» The problem: Repeat all of the data exactly. Leave nothing out.

[Stored data entries]
-*-
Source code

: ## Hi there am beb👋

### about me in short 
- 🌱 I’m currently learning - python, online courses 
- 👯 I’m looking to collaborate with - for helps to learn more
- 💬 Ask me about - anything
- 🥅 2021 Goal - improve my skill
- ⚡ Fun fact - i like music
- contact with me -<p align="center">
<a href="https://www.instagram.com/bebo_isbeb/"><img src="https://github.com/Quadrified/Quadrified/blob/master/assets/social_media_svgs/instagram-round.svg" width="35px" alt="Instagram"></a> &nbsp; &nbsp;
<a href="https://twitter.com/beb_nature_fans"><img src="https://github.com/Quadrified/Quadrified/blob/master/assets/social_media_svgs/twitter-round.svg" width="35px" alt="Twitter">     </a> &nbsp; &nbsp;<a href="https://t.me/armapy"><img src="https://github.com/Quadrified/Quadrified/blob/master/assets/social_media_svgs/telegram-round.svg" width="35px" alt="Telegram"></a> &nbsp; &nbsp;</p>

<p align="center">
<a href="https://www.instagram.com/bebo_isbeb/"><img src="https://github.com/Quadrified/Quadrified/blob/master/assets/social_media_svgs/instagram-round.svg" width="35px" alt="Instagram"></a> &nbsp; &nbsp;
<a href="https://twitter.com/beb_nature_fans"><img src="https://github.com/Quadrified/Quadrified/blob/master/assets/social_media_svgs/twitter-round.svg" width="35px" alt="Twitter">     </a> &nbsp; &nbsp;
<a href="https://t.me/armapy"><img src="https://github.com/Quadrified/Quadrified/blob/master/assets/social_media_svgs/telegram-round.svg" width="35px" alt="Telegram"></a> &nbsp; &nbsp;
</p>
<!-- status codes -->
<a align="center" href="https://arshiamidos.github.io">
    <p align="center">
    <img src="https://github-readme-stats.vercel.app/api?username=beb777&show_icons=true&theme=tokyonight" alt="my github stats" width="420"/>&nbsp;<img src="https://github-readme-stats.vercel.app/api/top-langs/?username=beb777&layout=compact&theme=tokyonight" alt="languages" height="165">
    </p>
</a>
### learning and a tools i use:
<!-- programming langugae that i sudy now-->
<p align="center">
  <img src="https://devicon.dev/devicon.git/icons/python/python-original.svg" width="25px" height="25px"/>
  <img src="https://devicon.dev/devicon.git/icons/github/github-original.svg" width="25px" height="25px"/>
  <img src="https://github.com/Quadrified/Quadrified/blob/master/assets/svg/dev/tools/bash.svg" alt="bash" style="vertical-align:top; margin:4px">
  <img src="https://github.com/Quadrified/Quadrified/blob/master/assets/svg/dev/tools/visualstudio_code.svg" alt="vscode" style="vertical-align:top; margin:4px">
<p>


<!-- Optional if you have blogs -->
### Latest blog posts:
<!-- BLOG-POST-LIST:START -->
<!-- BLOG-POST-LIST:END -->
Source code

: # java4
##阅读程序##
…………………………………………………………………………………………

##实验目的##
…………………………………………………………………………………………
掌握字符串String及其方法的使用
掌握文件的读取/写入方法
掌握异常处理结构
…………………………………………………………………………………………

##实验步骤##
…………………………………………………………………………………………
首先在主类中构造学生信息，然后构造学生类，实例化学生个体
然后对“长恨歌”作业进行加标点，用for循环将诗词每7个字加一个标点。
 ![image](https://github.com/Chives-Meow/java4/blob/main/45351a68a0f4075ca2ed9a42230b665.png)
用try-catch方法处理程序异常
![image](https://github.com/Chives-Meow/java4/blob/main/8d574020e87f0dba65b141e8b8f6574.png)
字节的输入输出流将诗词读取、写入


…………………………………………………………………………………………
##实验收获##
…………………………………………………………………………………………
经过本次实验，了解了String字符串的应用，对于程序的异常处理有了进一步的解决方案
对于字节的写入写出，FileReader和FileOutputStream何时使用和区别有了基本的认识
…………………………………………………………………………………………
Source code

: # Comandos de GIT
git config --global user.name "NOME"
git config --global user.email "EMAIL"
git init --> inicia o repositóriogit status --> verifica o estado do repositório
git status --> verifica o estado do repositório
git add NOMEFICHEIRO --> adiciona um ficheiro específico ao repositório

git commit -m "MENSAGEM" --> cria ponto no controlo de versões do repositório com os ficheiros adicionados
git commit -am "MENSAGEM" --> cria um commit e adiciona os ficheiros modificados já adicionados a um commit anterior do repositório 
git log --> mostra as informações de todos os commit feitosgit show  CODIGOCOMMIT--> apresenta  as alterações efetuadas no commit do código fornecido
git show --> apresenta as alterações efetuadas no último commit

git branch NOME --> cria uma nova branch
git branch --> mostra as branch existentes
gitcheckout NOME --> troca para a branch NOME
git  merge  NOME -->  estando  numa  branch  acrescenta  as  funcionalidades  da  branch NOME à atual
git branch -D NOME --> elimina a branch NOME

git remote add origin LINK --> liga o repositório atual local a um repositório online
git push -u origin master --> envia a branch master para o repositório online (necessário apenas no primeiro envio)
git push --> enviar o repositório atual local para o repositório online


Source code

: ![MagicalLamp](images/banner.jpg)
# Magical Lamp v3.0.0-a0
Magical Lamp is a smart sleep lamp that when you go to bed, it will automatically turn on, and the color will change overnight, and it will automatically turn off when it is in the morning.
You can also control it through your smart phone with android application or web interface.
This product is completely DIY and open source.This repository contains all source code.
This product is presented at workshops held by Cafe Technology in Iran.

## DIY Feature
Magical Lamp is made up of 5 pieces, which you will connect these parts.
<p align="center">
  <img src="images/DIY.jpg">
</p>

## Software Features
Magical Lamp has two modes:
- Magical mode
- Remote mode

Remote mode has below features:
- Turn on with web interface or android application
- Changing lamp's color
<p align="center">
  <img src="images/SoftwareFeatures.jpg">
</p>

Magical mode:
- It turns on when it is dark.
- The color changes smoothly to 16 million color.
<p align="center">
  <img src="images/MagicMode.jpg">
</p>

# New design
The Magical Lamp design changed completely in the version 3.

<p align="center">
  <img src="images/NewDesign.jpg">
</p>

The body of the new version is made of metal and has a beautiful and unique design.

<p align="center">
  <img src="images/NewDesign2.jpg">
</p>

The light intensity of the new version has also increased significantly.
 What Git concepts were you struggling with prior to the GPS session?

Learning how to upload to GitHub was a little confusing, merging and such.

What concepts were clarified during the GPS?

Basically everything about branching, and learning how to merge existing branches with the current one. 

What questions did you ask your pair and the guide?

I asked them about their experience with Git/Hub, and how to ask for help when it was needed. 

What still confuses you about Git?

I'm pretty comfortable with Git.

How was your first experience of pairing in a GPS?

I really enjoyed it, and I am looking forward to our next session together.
-*-
» The completed task:
Source code

: ## Hi there am beb👋

### about me in short 
- 🌱 I’m currently learning - python, online courses 
- 👯 I’m looking to collaborate with - for helps to learn more
- 💬 Ask me about - anything
- 🥅 2021 Goal - improve my skill
- ⚡ Fun fact - i like music
- contact with me -<p align="center">
<a href="https://www.instagram.com/bebo_isbeb/"><img src="https://github.com/Quadrified/Quadrified/blob/master/assets/social_media_svgs/instagram-round.svg" width="35px" alt="Instagram"></a> &nbsp; &nbsp;
<a href="https://twitter.com/beb_nature_fans"><img src="https://github.com/Quadrified/Quadrified/blob/master/assets/social_media_svgs/twitter-round.svg" width="35px" alt="Twitter">     </a> &nbsp; &nbsp;<a href="https://t.me/armapy"><img src="https://github.com/Quadrified/Quadrified/blob/master/assets/social_media_svgs/telegram-round.svg" width="35px" alt="Telegram"></a> &nbsp; &nbsp;</p>

<p align="center">
<a href="https://www.instagram.com/bebo_isbeb/"><img src="https://github.com/Quadrified/Quadrified/blob/master/assets/social_media_svgs/instagram-round.svg" width="35px" alt="Instagram"></a> &nbsp; &nbsp;
<a href="https://twitter.com/beb_nature_fans"><img src="https://github.com/Quadrified/Quadrified/blob/master/assets/social_media_svgs/twitter-round.svg" width="35px" alt="Twitter">     </a> &nbsp; &nbsp;
<a href="https://t.me/armapy"><img src="https://github.com/Quadrified/Quadrified/blob/master/assets/social_media_svgs/telegram-round.svg" width="35px" alt="Telegram"></a> &nbsp; &nbsp;
</p>
<!-- status codes -->
<a align="center" href="https://arshiamidos.github.io">
    <p align="center">
    <img src="https://github-readme-stats.vercel.app/api?username=beb777&show_icons=true&theme=tokyonight" alt="my github stats" width="420"/>&nbsp;<img src="https://github-readme-stats.vercel.app/api/top-langs/?username=beb777&layout=compact&theme=tokyonight" alt="languages" height="165">
    </p>
</a>
### learning and a tools i use:
<!-- programming langugae that i sudy now-->
<p align="center">
  <img src="https://devicon.dev/devicon.git/icons/python/python-original.svg" width="25px" height="25px"/>
  <img src="https://devicon.dev/devicon.git/icons/github/github-original.svg" width="25px" height="25px"/>
  <img src="https://github.com/Quadrified/Quadrified/blob/master/assets/svg/dev/tools/bash.svg" alt="bash" style="vertical-align:top; margin:4px">
  <img src="https://github.com/Quadrified/Quadrified/blob/master/assets/svg/dev/tools/visualstudio_code.svg" alt="vscode" style="vertical-align:top; margin:4px">
<p>


<!-- Optional if you have blogs -->
### Latest blog posts:
<!-- BLOG-POST-LIST:START -->
<!-- BLOG-POST-LIST:END -->
Source code

: # java4
##阅读程序##
…………………………………………………………………………………………

##实验目的##
…………………………………………………………………………………………
掌握字符串String及其方法的使用
掌握文件的读取/写入方法
掌握异常处理结构
…………………………………………………………………………………………

##实验步骤##
…………………………………………………………………………………………
首先在主类中构造学生信息，然后构造学生类，实例化学生个体
然后对“长恨歌”作业进行加标点，用for循环将诗词每7个字加一个标点。
 ![image](https://github.com/Chives-Meow/java4/blob/main/45351a68a0f4075ca2ed9a42230b665.png)
用try-catch方法处理程序异常
![image](https://github.com/Chives-Meow/java4/blob/main/8d574020e87f0dba65b141e8b8f6574.png)
字节的输入输出流将诗词读取、写入


…………………………………………………………………………………………
##实验收获##
…………………………………………………………………………………………
经过本次实验，了解了String字符串的应用，对于程序的异常处理有了进一步的解决方案
对于字节的写入写出，FileReader和FileOutputStream何时使用和区别有了基本的认识
…………………………………………………………………………………………
Source code

: # Comandos de GIT
git config --global user.name "NOME"
git config --global user.email "EMAIL"
git init --> inicia o repositóriogit status --> verifica o estado do repositório
git status --> verifica o estado do repositório
git add NOMEFICHEIRO --> adiciona um ficheiro específico ao repositório

git commit -m "MENSAGEM" --> cria ponto no controlo de versões do repositório com os ficheiros adicionados
git commit -am "MENSAGEM" --> cria um commit e adiciona os ficheiros modificados já adicionados a um commit anterior do repositório 
git log --> mostra as informações de todos os commit feitosgit show  CODIGOCOMMIT--> apresenta  as alterações efetuadas no commit do código fornecido
git show --> apresenta as alterações efetuadas no último commit

git branch NOME --> cria uma nova branch
git branch --> mostra as branch existentes
gitcheckout NOME --> troca para a branch NOME
git  merge  NOME -->  estando  numa  branch  acrescenta  as  funcionalidades  da  branch NOME à atual
git branch -D NOME --> elimina a branch NOME

git remote add origin LINK --> liga o repositório atual local a um repositório online
git push -u origin master --> envia a branch master para o repositório online (necessário apenas no primeiro envio)
git push --> enviar o repositório atual local para o repositório online


Source code

: ![MagicalLamp](images/banner.jpg)
# Magical Lamp v3.0.0-a0
Magical Lamp is a smart sleep lamp that when you go to bed, it will automatically turn on, and the color will change overnight, and it will automatically turn off when it is in the morning.
You can also control it through your smart phone with android application or web interface.
This product is completely DIY and open source.This repository contains all source code.
This product is presented at workshops held by Cafe Technology in Iran.

## DIY Feature
Magical Lamp is made up of 5 pieces, which you will connect these parts.
<p align="center">
  <img src="images/DIY.jpg">
</p>

## Software Features
Magical Lamp has two modes:
- Magical mode
- Remote mode

Remote mode has below features:
- Turn on with web interface or android application
- Changing lamp's color
<p align="center">
  <img src="images/SoftwareFeatures.jpg">
</p>

Magical mode:
- It turns on when it is dark.
- The color changes smoothly to 16 million color.
<p align="center">
  <img src="images/MagicMode.jpg">
</p>

# New design
The Magical Lamp design changed completely in the version 3.

<p align="center">
  <img src="images/NewDesign.jpg">
</p>

The body of the new version is made of metal and has a beautiful and unique design.

<p align="center">
  <img src="images/NewDesign2.jpg">
</p>

The light intensity of the new version has also increased significantly.
 What Git concepts were you struggling with prior to the GPS session?

Learning how to upload to GitHub was a little confusing, merging and such.

What concepts were clarified during the GPS?

Basically everything about branching, and learning how to merge existing branches with the current one. 

What questions did you ask your pair and the guide?

I asked them about their experience with Git/Hub, and how to ask for help when it was needed. 

What still confuses you about Git?

I'm pretty comfortable with Git.

How was your first experience of pairing in a GPS?

I really enjoyed it, and I am looking forward to our next session together.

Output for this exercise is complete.